__WHAT NEEDS TO BE DONE__
Output must match the records, character for character.

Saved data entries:
--- START ---
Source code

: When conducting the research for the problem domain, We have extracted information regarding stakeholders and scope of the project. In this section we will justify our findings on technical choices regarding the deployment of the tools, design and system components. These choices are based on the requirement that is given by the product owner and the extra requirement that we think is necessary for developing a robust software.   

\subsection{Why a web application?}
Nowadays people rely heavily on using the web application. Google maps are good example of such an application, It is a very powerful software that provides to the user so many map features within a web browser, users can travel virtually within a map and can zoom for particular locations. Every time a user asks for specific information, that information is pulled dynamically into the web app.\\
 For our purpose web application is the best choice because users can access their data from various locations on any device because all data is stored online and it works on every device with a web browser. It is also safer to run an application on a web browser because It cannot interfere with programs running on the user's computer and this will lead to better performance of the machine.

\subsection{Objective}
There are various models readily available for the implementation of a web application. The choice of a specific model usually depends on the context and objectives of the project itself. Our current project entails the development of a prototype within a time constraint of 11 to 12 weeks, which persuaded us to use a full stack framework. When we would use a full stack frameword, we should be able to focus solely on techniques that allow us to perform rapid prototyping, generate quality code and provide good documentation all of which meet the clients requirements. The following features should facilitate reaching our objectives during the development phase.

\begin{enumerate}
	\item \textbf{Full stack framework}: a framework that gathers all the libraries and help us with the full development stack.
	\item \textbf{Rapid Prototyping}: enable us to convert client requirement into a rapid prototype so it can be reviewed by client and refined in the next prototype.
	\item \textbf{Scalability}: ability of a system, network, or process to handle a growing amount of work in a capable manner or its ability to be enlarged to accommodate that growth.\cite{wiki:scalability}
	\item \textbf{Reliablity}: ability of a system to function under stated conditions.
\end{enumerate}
--- END ---
__SOLUTION FOR THIS TASK__
Source code

: When conducting the research for the problem domain, We have extracted information regarding stakeholders and scope of the project. In this section we will justify our findings on technical choices regarding the deployment of the tools, design and system components. These choices are based on the requirement that is given by the product owner and the extra requirement that we think is necessary for developing a robust software.   

\subsection{Why a web application?}
Nowadays people rely heavily on using the web application. Google maps are good example of such an application, It is a very powerful software that provides to the user so many map features within a web browser, users can travel virtually within a map and can zoom for particular locations. Every time a user asks for specific information, that information is pulled dynamically into the web app.\\
 For our purpose web application is the best choice because users can access their data from various locations on any device because all data is stored online and it works on every device with a web browser. It is also safer to run an application on a web browser because It cannot interfere with programs running on the user's computer and this will lead to better performance of the machine.

\subsection{Objective}
There are various models readily available for the implementation of a web application. The choice of a specific model usually depends on the context and objectives of the project itself. Our current project entails the development of a prototype within a time constraint of 11 to 12 weeks, which persuaded us to use a full stack framework. When we would use a full stack frameword, we should be able to focus solely on techniques that allow us to perform rapid prototyping, generate quality code and provide good documentation all of which meet the clients requirements. The following features should facilitate reaching our objectives during the development phase.

\begin{enumerate}
	\item \textbf{Full stack framework}: a framework that gathers all the libraries and help us with the full development stack.
	\item \textbf{Rapid Prototyping}: enable us to convert client requirement into a rapid prototype so it can be reviewed by client and refined in the next prototype.
	\item \textbf{Scalability}: ability of a system, network, or process to handle a growing amount of work in a capable manner or its ability to be enlarged to accommodate that growth.\cite{wiki:scalability}
	\item \textbf{Reliablity}: ability of a system to function under stated conditions.
\end{enumerate}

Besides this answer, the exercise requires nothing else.